01 - introduction

Errors are unavoidable. Sooner or later you will encounter one and this is just a part of the job. In fact, you probably have encountered a lot of them already. Time to tidy up the knowledge about them and learn how to best deal with different kinds of errors.

Classification

First, I would classify errors by what they are actually doing and what is their usual cause. Problems falling into different categories will usually require different response.

  • typo - a harmless mistake, usually within a string; in typical case, mistyped string does not cause any real problems and users will easily spot the mistake (majorty of strings within software have informative role and do not affect behavior in any way)

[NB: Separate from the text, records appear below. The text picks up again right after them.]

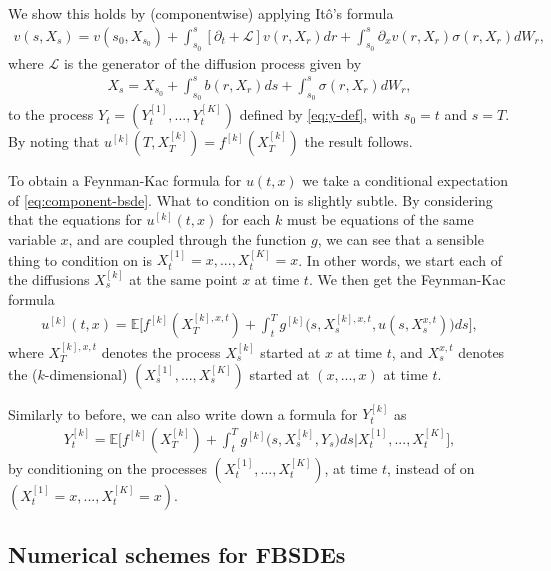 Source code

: \documentclass{article}  %
\begin{document}
We show this holds by (componentwise) applying Itô's formula
%
\begin{align} 
    v(s,X_s) = v(s_0,X_{s_0}) + \int_{s_0}^{s} [\partial_t + \mathcal{L}] v(r,X_r)dr + \int_{s_0}^{s} \partial_x v(r,X_r) \sigma(r,X_r)dW_r,
\end{align}
%
where $\mathcal{L}$ is the generator of the diffusion process given by
%
\begin{align} 
    X_s = X_{s_0} + \int_{s_0}^{s} b(r,X_r)ds + \int_{s_0}^{s}\sigma(r,X_r)dW_r,
\end{align}
%
to the process $Y_t=(Y_t^{[1]},...,Y_t^{[K]})$ defined by \autoref{eq:y-def}, with $s_0=t$ and $s=T$. By noting that $u^{[k]}(T,X_T^{[k]})=f^{[k]}(X_T^{[k]})$ the result follows.

To obtain a Feynman-Kac formula for $u(t,x)$ we take a conditional expectation of \autoref{eq:component-bsde}. What to condition on is slightly subtle. By considering that the equations for $u^{[k]}(t,x)$ for each $k$ must be equations of the same variable $x$, and are coupled through the function $g$, we can see that a sensible thing to condition on is $X_t^{[1]}=x,...,X_t^{[K]}=x$. In other words, we start each of the diffusions $X^{[k]}_s$ at the same point $x$ at time $t$.
We then get the Feynman-Kac formula
%
\begin{align} 
    u^{[k]}(t,x) = \mathbb{E}\bigg[ f^{[k]}(X_T^{[k],x,t}) + \int_{t}^{T} g^{[k]}\big( s, X_s^{[k],x,t}, u(s,X_s^{x,t}) \big)ds \bigg],
\end{align}
%
where $X_T^{[k],x,t}$ denotes the process $X_s^{[k]}$ started at $x$ at time $t$, and $X_s^{x,t}$ denotes the ($k$-dimensional) $(X_s^{[1]},...,X_s^{[K]})$ started at $(x,...,x)$ at time $t$.

Similarly to before, we can also write down a formula for $Y_t^{[k]}$ as 
%
\begin{align}
Y_t^{[k]} = \mathbb{E}\bigg[ f^{[k]}(X_T^{[k]}) + \int_{t}^{T} g^{[k]}\big( s,X_s^{[k]},Y_s\big)ds \Big\lvert X_t^{[1]},...,X_t^{[K]}\bigg],
\end{align}
%
by conditioning on the processes $(X_t^{[1]},...,X_t^{[K]})$, at time $t$, instead of on $(X_t^{[1]}=x,...,X_t^{[K]}=x)$.

\subsection{Numerical schemes for FBSDEs}
\end{document}
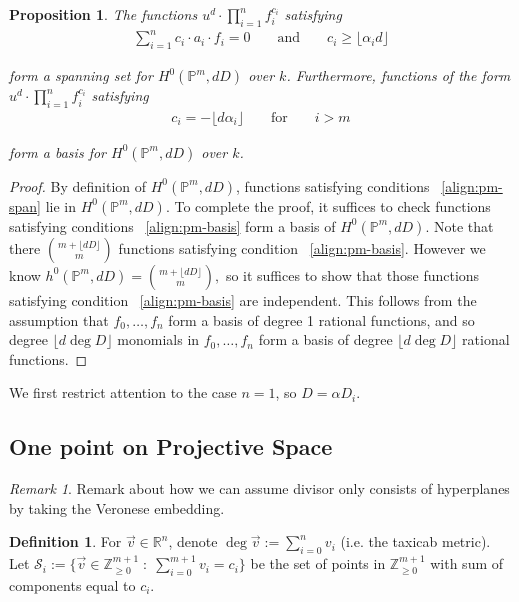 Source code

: \documentclass{amsart}
\theoremstyle{plain}
\newtheorem{prop}[thm]{Proposition}
\theoremstyle{definition}
\newtheorem{defn}[thm]{Definition}
\theoremstyle{remark}
\newtheorem{rem}[thm]{Remark}
\numberwithin{equation}{section}
\newcommand\ssec{\subsection}
\newcommand\br{{\mathbb R}}
\newcommand\bp{{\mathbb P}}
\newcommand\bz{{\mathbb Z}}
\newcommand\bida{a}
\newcommand\mss{\mathscr{S}}
\begin{document}
\begin{prop}
\label{prop:pm-span-and-basis}
The functions $u^d \cdot \prod_{i=1}^n f_i^{c_i}$ satisfying
\begin{align}
\label{align:pm-span}
\sum_{i=1}^{n} c_i \cdot \bida_i \cdot f_i = 0 && \text{ and } &&c_i \geq \lfloor \alpha_i d\rfloor	
\end{align}

\noindent
form a spanning set for $H^0(\bp^m, dD)$ over $k$. Furthermore, functions 
of the form $u^d \cdot \prod_{i=1}^n f_i^{c_i}$ satisfying
\begin{align}
\label{align:pm-basis}
c_i = -\lfloor d\alpha_i \rfloor && \text{ for } && i > m
\end{align}

\noindent
form a basis for $H^0(\bp^m, dD)$ over $k$.
\end{prop}

\begin{proof}
By definition of $H^0(\bp^m,dD)$, functions satisfying conditions 
~\eqref{align:pm-span} lie in $H^0(\bp^m,dD)$. To complete the proof, it suffices to check functions satisfying conditions ~\eqref{align:pm-basis} form a basis of $H^0(\bp^m,dD)$. Note that there $\binom{m+ \lfloor dD \rfloor }{m}$ functions satisfying condition ~\eqref{align:pm-basis}. However we know $h^0(\bp^m,dD) = \binom{m+ \lfloor dD \rfloor }{m},$ so it suffices to show that those functions satisfying condition ~\eqref{align:pm-basis} are independent. This follows from the assumption that $f_0,\ldots, f_n$ form a basis of degree 1 rational functions, and so degree $\lfloor d \deg D \rfloor $ monomials in $f_0,\ldots, f_n$ form a basis of degree $\lfloor d \deg D \rfloor $ rational functions.
\end{proof}

We first restrict attention to the case $n=1$, so $D = \alpha D_i$.

\ssec{One point on Projective Space}
\label{ssec:proj-one-point}

\begin{rem}
Remark about how we can assume divisor only consists of hyperplanes
by taking the Veronese embedding.
\end{rem}

\begin{defn}
\label{defn:vec-sum}
For $\vec{v} \in \br^n$, denote $\deg \vec{v} := \sum_{i = 0}
^n v_i$ (i.e. the taxicab metric).
Let $\mss_i := \{\vec{v} \in \bz_{\geq 0}^{m + 1} \; : \;
\sum_{i = 0} ^{m + 1} v_i = c_i\}$ be the set of points in
$\bz_{\geq 0}^{m + 1}$ with sum of components equal to $c_i$.
\end{defn}
\end{document}
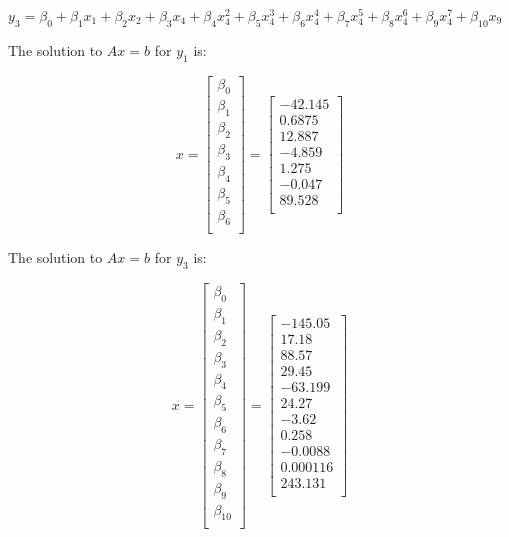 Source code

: \documentclass[
]{article}
\begin{document}
\(y_{3} = \beta_{0} + \beta_{1}x_{1} + \beta_{2}x_{2} + \beta_{3}x_{4} + \beta_{4}x_{4}^{2} + \beta_{5}x_{4}^{3} + \beta_{6}x_{4}^{4} + \beta_{7}x_{4}^{5} + \beta_{8}x_{4}^{6} + \beta_{9}x_{4}^{7} + \beta_{10}x_{9}\)

The solution to \(Ax = b\) for \(y_{1}\) is:

\[
x =
  \begin{bmatrix}
    \beta_{0} \\
     \beta_{1} \\
    \beta_{2} \\
     \beta_{3}\\
     \beta_{4} \\
    \beta_{5} \\
    \beta_{6} \\
  \end{bmatrix} =
  \begin{bmatrix}
    -42.145 \\
    0.6875 \\
    12.887 \\
    -4.859 \\
    1.275 \\
    -0.047 \\
    89.528 \\
  \end{bmatrix}
\]

The solution to \(Ax = b\) for \(y_{3}\) is:

\[
x =
  \begin{bmatrix}
    \beta_{0} \\
     \beta_{1} \\
    \beta_{2} \\
     \beta_{3}\\
     \beta_{4} \\
    \beta_{5} \\
    \beta_{6} \\
    \beta_{7}\\
     \beta_{8} \\
    \beta_{9} \\
    \beta_{10} \\
  \end{bmatrix} =
  \begin{bmatrix}
    -145.05 \\
    17.18 \\
    88.57 \\
    29.45 \\
    -63.199 \\
    24.27 \\
    -3.62 \\
    0.258 \\
    -0.0088 \\
    0.000116 \\
    243.131 \\
  \end{bmatrix} 
\]
\end{document}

  • logical bug - a mistake within code structure (e.g. wrongly written if) that causes the program to take different actions than desired, e.g. failing to apply promotion code for a specific product

  • undefined behavior - a mistake within code that causes the program to corrupt itself or crash, a problem on technical level

  • operation failure - something that the program relies upon failed (e.g. a file could not be saved on disk)

  • input error - invalid data, something different than expected (e.g. letters given as telephone number)

The first 3 are caused internal factors - they come from mistakes in the program's code. Every program should aim to have none. There are numerous ways to deal with these (code review, automated testing, documentation, ...).

The last 2 are caused by external factors - they come from outside the program and the program should be prepared to handle them. No matter how free of typos, free of logic mistakes and UB software you write, some user will attempt to write "asdfgh" as their postal code and your program has to deal with it. Such things are simply outside program's control so instead of trying to get rid of them (which is not possible) the program must be prepared for their appearance.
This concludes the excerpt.